▶ Problem
Scan the listing for the word "possess", and copy out each line where it is found.
*** Data to process Section Begins ***
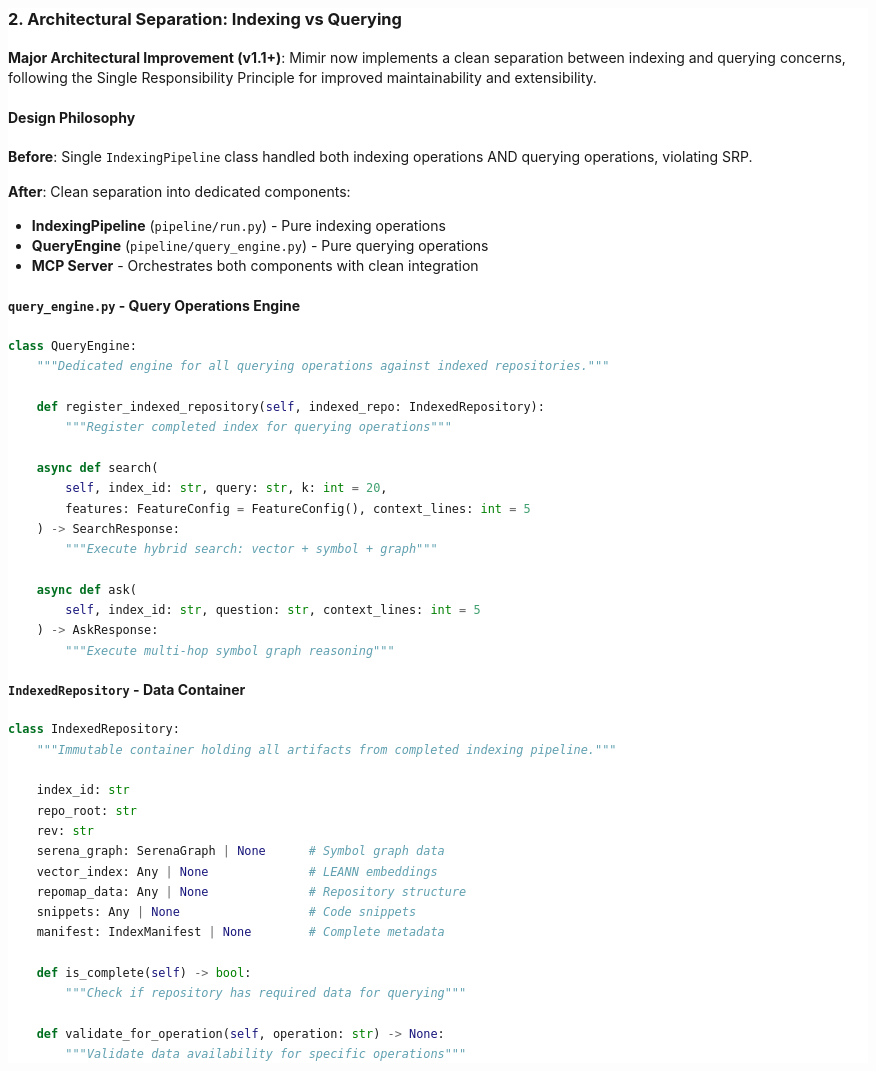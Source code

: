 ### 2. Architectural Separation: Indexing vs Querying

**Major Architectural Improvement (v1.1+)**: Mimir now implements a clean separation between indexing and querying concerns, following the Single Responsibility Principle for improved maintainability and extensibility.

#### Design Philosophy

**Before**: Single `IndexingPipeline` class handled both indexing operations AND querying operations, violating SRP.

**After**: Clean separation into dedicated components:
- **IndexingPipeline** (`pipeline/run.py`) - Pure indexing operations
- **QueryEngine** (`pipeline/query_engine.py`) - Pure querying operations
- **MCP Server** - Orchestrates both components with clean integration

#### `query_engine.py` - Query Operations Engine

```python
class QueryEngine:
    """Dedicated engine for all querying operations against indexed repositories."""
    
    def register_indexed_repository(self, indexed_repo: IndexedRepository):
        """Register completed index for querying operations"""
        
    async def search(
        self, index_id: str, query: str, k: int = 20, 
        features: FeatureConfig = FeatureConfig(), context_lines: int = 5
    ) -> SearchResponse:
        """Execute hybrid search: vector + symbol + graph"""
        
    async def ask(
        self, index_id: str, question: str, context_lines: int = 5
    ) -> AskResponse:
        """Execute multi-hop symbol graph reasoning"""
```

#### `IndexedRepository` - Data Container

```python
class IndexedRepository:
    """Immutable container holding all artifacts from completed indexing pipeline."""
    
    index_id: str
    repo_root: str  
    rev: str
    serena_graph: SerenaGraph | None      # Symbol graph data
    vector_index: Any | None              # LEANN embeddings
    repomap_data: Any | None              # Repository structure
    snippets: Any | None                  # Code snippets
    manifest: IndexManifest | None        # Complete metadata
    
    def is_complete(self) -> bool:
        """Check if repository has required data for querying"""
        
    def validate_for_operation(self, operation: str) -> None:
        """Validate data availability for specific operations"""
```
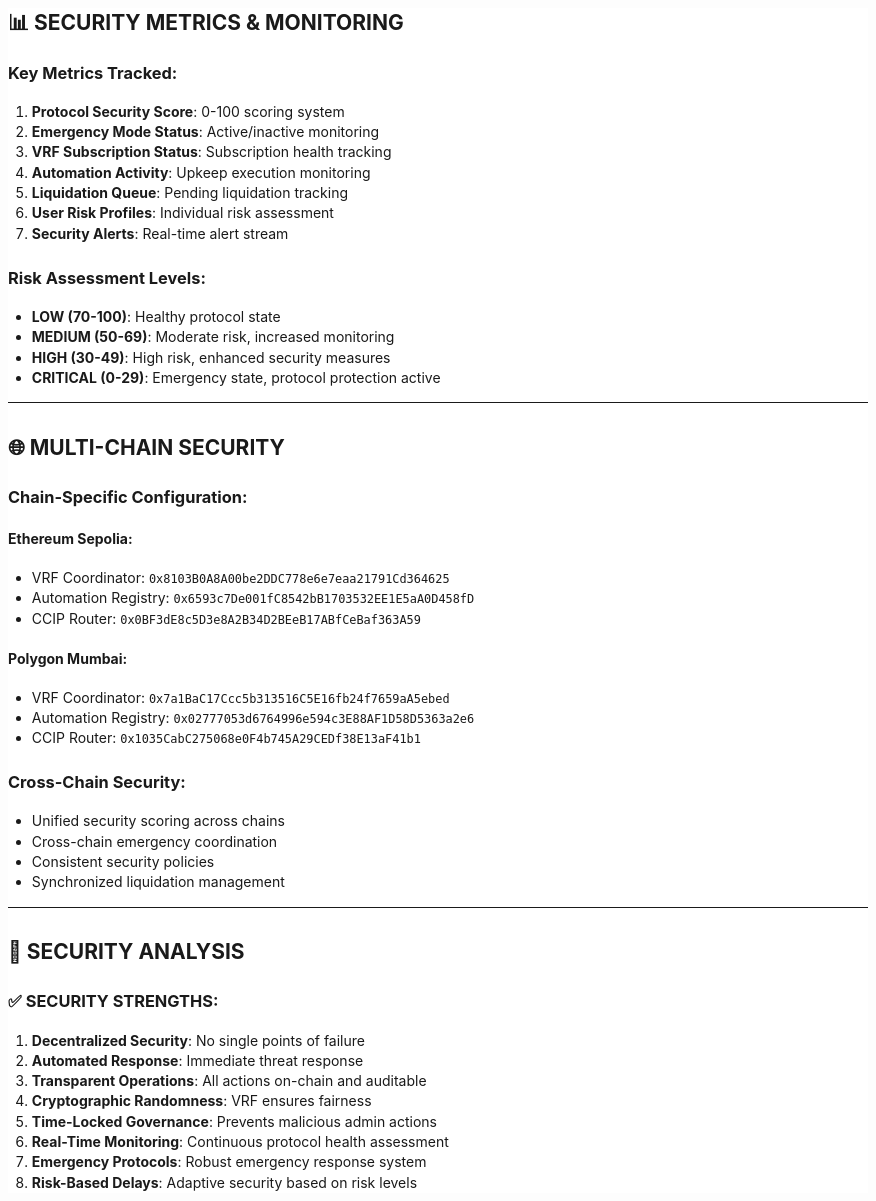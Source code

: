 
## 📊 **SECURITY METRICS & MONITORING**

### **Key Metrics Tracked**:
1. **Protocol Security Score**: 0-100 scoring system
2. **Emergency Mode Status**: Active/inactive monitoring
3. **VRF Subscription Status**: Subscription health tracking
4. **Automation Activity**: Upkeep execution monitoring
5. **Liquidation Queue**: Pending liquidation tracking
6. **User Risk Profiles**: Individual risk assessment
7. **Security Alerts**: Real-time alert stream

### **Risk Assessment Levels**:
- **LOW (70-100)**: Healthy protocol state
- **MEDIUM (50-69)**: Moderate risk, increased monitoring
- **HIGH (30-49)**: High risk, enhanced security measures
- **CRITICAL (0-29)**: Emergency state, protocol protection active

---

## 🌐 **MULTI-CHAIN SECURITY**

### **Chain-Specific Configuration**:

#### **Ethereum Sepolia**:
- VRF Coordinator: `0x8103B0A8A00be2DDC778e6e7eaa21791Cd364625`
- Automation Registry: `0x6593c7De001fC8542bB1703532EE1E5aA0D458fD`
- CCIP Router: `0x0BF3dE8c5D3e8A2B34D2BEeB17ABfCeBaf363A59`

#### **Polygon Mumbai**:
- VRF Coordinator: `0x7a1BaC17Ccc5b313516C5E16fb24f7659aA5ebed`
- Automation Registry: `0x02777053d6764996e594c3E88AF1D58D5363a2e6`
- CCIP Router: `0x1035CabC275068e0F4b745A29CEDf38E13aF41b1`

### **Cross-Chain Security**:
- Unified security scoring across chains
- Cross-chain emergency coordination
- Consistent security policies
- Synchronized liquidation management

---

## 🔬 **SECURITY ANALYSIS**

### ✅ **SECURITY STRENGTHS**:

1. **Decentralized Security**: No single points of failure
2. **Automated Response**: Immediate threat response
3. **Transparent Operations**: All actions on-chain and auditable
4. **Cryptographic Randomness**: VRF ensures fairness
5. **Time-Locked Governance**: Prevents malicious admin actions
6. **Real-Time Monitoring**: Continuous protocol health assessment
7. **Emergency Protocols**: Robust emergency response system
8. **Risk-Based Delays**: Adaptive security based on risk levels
*** Data to process Section Ends ***
*** Data to process Section Begins ***
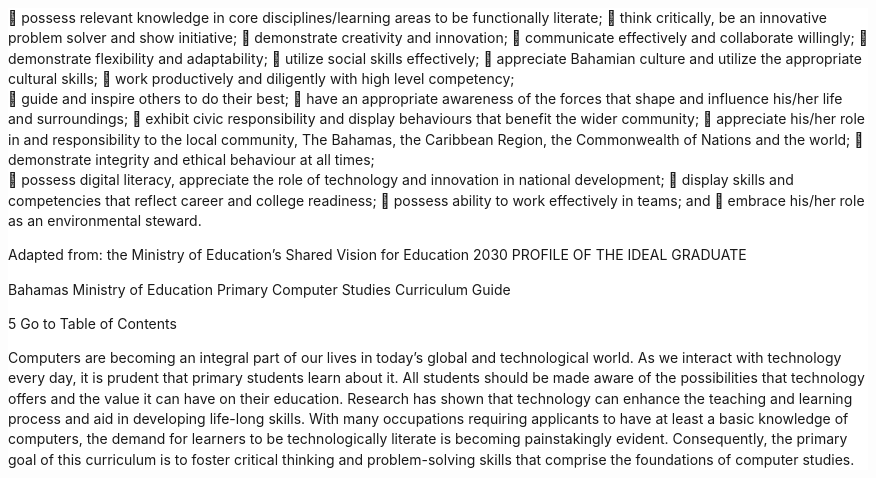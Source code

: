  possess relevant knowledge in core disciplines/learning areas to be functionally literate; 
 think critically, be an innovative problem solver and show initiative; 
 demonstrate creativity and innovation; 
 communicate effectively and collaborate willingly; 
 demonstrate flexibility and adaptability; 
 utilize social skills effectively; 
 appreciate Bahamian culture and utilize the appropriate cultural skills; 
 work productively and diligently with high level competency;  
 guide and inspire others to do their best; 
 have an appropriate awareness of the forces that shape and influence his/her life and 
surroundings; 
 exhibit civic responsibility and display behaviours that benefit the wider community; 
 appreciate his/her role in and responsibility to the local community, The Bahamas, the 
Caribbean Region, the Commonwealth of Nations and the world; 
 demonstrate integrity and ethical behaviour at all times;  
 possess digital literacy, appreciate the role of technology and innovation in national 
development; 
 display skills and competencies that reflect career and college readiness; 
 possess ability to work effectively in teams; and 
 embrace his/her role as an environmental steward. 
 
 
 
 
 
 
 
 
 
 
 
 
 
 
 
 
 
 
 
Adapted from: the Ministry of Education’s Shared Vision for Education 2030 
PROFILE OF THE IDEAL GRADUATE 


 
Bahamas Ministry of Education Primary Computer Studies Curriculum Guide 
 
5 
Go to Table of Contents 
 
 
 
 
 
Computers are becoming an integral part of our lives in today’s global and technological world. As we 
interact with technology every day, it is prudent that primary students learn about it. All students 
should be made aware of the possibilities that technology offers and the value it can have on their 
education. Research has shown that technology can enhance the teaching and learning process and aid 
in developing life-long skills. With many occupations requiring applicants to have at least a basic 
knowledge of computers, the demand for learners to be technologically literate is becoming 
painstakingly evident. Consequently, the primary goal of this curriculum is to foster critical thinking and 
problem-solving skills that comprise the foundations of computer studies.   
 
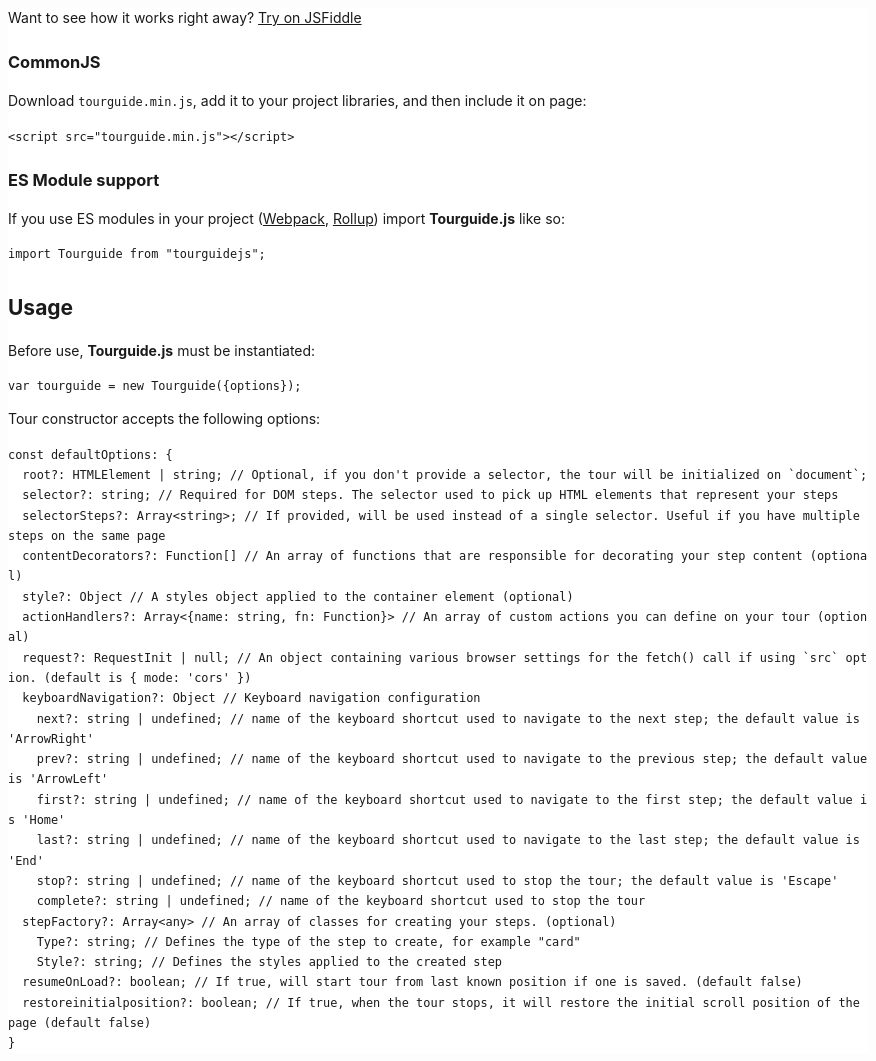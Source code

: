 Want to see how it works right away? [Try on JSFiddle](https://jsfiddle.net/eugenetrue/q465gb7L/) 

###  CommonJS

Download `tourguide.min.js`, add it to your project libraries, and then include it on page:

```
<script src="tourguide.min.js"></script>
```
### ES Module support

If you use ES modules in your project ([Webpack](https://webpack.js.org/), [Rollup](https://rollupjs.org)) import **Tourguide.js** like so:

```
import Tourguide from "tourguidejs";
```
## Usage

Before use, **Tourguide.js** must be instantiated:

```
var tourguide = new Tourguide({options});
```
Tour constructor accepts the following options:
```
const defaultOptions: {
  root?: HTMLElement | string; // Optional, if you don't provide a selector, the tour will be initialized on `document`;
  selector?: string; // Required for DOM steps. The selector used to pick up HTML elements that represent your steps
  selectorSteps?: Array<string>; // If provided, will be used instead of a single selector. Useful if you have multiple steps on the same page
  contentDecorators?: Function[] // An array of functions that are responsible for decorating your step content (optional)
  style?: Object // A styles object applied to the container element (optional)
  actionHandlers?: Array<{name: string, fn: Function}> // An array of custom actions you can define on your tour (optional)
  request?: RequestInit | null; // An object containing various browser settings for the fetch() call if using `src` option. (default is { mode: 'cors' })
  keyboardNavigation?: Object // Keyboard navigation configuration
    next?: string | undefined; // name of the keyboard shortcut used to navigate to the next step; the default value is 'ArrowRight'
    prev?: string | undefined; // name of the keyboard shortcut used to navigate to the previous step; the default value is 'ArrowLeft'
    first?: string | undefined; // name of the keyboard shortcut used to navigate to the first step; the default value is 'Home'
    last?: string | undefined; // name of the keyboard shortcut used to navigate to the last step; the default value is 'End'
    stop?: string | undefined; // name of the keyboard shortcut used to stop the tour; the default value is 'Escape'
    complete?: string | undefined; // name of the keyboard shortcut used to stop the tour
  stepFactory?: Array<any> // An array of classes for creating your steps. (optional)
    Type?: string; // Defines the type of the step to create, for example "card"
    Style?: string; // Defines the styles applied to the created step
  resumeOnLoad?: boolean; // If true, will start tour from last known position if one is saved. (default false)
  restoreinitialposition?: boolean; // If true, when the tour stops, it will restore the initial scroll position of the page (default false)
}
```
*** Data to process Section Ends ***
▶ Your response
:  possess relevant knowledge in core disciplines/learning areas to be functionally literate; 
 possess digital literacy, appreciate the role of technology and innovation in national 
 possess ability to work effectively in teams; and 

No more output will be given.